Adipose tissue — or fat — in the belly, the liver and other organs is not inert; it contains specialized cells that send out molecules, like the hormone leptin, that scientists suspect induces this chronic state of inflammation. While the exact biological mechanisms are still being investigated, chronic inflammation seems to interfere with the immune response to vaccines, possibly subjecting obese people to preventable illnesses even after vaccination.
An effective vaccine fuels a controlled burn inside the body, searing into cellular memory a mock invasion that never truly happened.
Evidence that obese people have a blunted response to common vaccines was first observed in 1985 when obese hospital employees who received the hepatitis B vaccine showed a significant decline in protection 11 months later that was not observed in non-obese employees. The finding was replicated in a follow-up study that used longer needles to ensure the vaccine was injected into muscle and not fat.
Researchers found similar problems with the hepatitis A vaccine, and other studies have found significant declines in the antibody protection induced by tetanus and rabies vaccines in obese people.
“Obesity is a serious global problem, and the suboptimal vaccine-induced immune responses observed in the obese population cannot be ignored,” pleaded researchers from the Mayo Clinic’s Vaccine Research Group in a 2015 study published in the journal Vaccine.
Vaccines also are known to be less effective in older adults, which is why those 65 and older receive a supercharged annual influenza vaccine that contains far more flu virus antigens to help juice up their immune response.
By contrast, the diminished protection of the obese population — both adults and children — has been largely ignored.
“I’m not entirely sure why vaccine efficacy in this population hasn’t been more well reported,” said Catherine Andersen, an assistant professor of biology at Fairfield University who studies obesity and metabolic diseases. “It’s a missed opportunity for greater public health intervention.”
In 2017, scientists at UNC-Chapel Hill provided a critical clue about the limitations of the influenza vaccine.

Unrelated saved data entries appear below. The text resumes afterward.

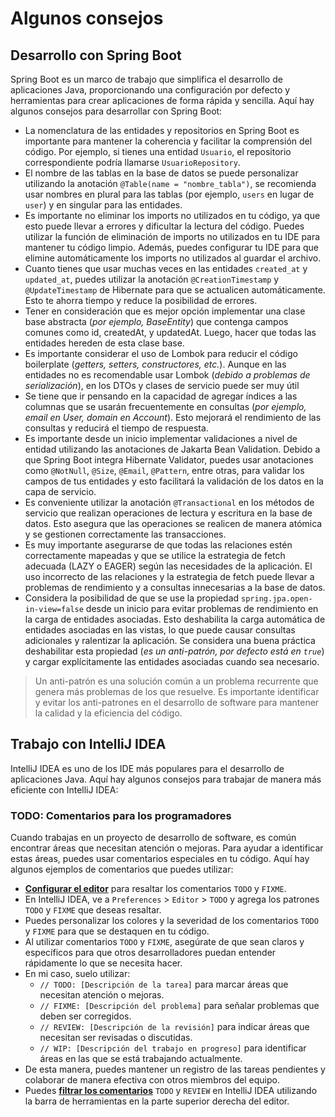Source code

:# Algunos consejos

## Desarrollo con Spring Boot

Spring Boot es un marco de trabajo que simplifica el desarrollo de aplicaciones Java, proporcionando una configuración por defecto y herramientas para crear aplicaciones de forma rápida y sencilla. Aquí hay algunos consejos para desarrollar con Spring Boot:

- La nomenclatura de las entidades y repositorios en Spring Boot es importante para mantener la coherencia y facilitar la comprensión del código. Por ejemplo, si tienes una entidad `Usuario`, el repositorio correspondiente podría llamarse `UsuarioRepository`.
- El nombre de las tablas en la base de datos se puede personalizar utilizando la anotación `@Table(name = "nombre_tabla")`, se recomienda usar nombres en plural para las tablas (por ejemplo, `users` en lugar de `user`) y en singular para las entidades.
- Es importante no eliminar los imports no utilizados en tu código, ya que esto puede llevar a errores y dificultar la lectura del código. Puedes utilizar la función de eliminación de imports no utilizados en tu IDE para mantener tu código limpio. Además, puedes configurar tu IDE para que elimine automáticamente los imports no utilizados al guardar el archivo.
- Cuanto tienes que usar muchas veces en las entidades `created_at` y `updated_at`, puedes utilizar la anotación `@CreationTimestamp` y `@UpdateTimestamp` de Hibernate para que se actualicen automáticamente. Esto te ahorra tiempo y reduce la posibilidad de errores.
- Tener en consideración que es mejor opción implementar una clase base abstracta (*por ejemplo, BaseEntity*) que contenga campos comunes como id, createdAt, y updatedAt. Luego, hacer que todas las entidades hereden de esta clase base.
- Es importante considerar el uso de Lombok para reducir el código boilerplate (*getters, setters, constructores, etc.*). Aunque en las entidades no es recomendable usar Lombok (*debido a problemas de serialización*), en los DTOs y clases de servicio puede ser muy útil
- Se tiene que ir pensando en la capacidad de agregar índices a las columnas que se usarán frecuentemente en consultas (*por ejemplo, email en User, domain en Account*). Esto mejorará el rendimiento de las consultas y reducirá el tiempo de respuesta.
- Es importante desde un inicio implementar validaciones a nivel de entidad utilizando las anotaciones de Jakarta Bean Validation. Debido a que Spring Boot integra Hibernate Validator, puedes usar anotaciones como `@NotNull`, `@Size`, `@Email`, `@Pattern`, entre otras, para validar los campos de tus entidades y esto facilitará la validación de los datos en la capa de servicio.
- Es conveniente utilizar la anotación `@Transactional` en los métodos de servicio que realizan operaciones de lectura y escritura en la base de datos. Esto asegura que las operaciones se realicen de manera atómica y se gestionen correctamente las transacciones.
- Es muy importante asegurarse de que todas las relaciones estén correctamente mapeadas y que se utilice la estrategia de fetch adecuada (LAZY o EAGER) según las necesidades de la aplicación. El uso incorrecto de las relaciones y la estrategia de fetch puede llevar a problemas de rendimiento y a consultas innecesarias a la base de datos.
- Considera la posibilidad de que se use la propiedad `spring.jpa.open-in-view=false` desde un inicio para evitar problemas de rendimiento en la carga de entidades asociadas. Esto deshabilita la carga automática de entidades asociadas en las vistas, lo que puede causar consultas adicionales y ralentizar la aplicación. Se considera una buena práctica deshabilitar esta propiedad (*es un anti-patrón, por defecto está en `true`*) y cargar explícitamente las entidades asociadas cuando sea necesario.

> Un anti-patrón es una solución común a un problema recurrente que genera más problemas de los que resuelve. Es importante identificar y evitar los anti-patrones en el desarrollo de software para mantener la calidad y la eficiencia del código.

## Trabajo con IntelliJ IDEA

IntelliJ IDEA es uno de los IDE más populares para el desarrollo de aplicaciones Java. Aquí hay algunos consejos para trabajar de manera más eficiente con IntelliJ IDEA:

### TODO: Comentarios para los programadores

Cuando trabajas en un proyecto de desarrollo de software, es común encontrar áreas que necesitan atención o mejoras. Para ayudar a identificar estas áreas, puedes usar comentarios especiales en tu código. Aquí hay algunos ejemplos de comentarios que puedes utilizar:

- **[Configurar el editor](images/todo-settings.jpg)** para resaltar los comentarios `TODO` y `FIXME`.
- En IntelliJ IDEA, ve a `Preferences` > `Editor` > `TODO` y agrega los patrones `TODO` y `FIXME` que deseas resaltar.
- Puedes personalizar los colores y la severidad de los comentarios `TODO` y `FIXME` para que se destaquen en tu código.
- Al utilizar comentarios `TODO` y `FIXME`, asegúrate de que sean claros y específicos para que otros desarrolladores puedan entender rápidamente lo que se necesita hacer.
- En mi caso, suelo utilizar:
  - `// TODO: [Descripción de la tarea]` para marcar áreas que necesitan atención o mejoras.
  - `// FIXME: [Descripción del problema]` para señalar problemas que deben ser corregidos.
  - `// REVIEW: [Descripción de la revisión]` para indicar áreas que necesitan ser revisadas o discutidas.
  - `// WIP: [Descripción del trabajo en progreso]` para identificar áreas en las que se está trabajando actualmente.
- De esta manera, puedes mantener un registro de las tareas pendientes y colaborar de manera efectiva con otros miembros del equipo.
- Puedes **[filtrar los comentarios](images/todo-filters.jpg)** `TODO` y `REVIEW` en IntelliJ IDEA utilizando la barra de herramientas en la parte superior derecha del editor.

In a paper published in the International Journal of Obesity, they showed for the first time that vaccinated obese adults were twice as likely as adults of a healthy weight to develop influenza or flu-like illness.
Curiously, they found that adults with obesity did produce a protective level of antibodies to the influenza vaccine, but they still responded poorly.
“That was the mystery,” said Chad Petit, an influenza virologist at the University of Alabama.
One hypothesis, Petit said, is that obesity may trigger a metabolic dysregulation of T cells, white blood cells critical to the immune response. “It’s not insurmountable,” said Petit, who is researching COVID-19 in obese patients. “We can design better vaccines that might overcome this discrepancy.”
Historically, people with high BMIs often have been excluded from drug trials because they frequently have related chronic conditions that might mask the results. The clinical trials underway to test the safety and efficacy of a coronavirus vaccine do not have a BMI exclusion and will include people with obesity, said Dr. Larry Corey, of the Fred Hutchinson Cancer Research Center, who is overseeing the phase 3 trials sponsored by the National Institutes of Health.
Although trial coordinators are not specifically focused on obesity as a potential complication, Corey said, participants’ BMI will be documented and results evaluated.
Dr. Timothy Garvey, an endocrinologist and director of diabetes research at the University of Alabama, was among those who stressed that, despite the lingering questions, it is still safer for obese people to get vaccinated than not.
“The influenza vaccine still works in patients with obesity, but just not as well,” Garvey said. “We still want them to get vaccinated.”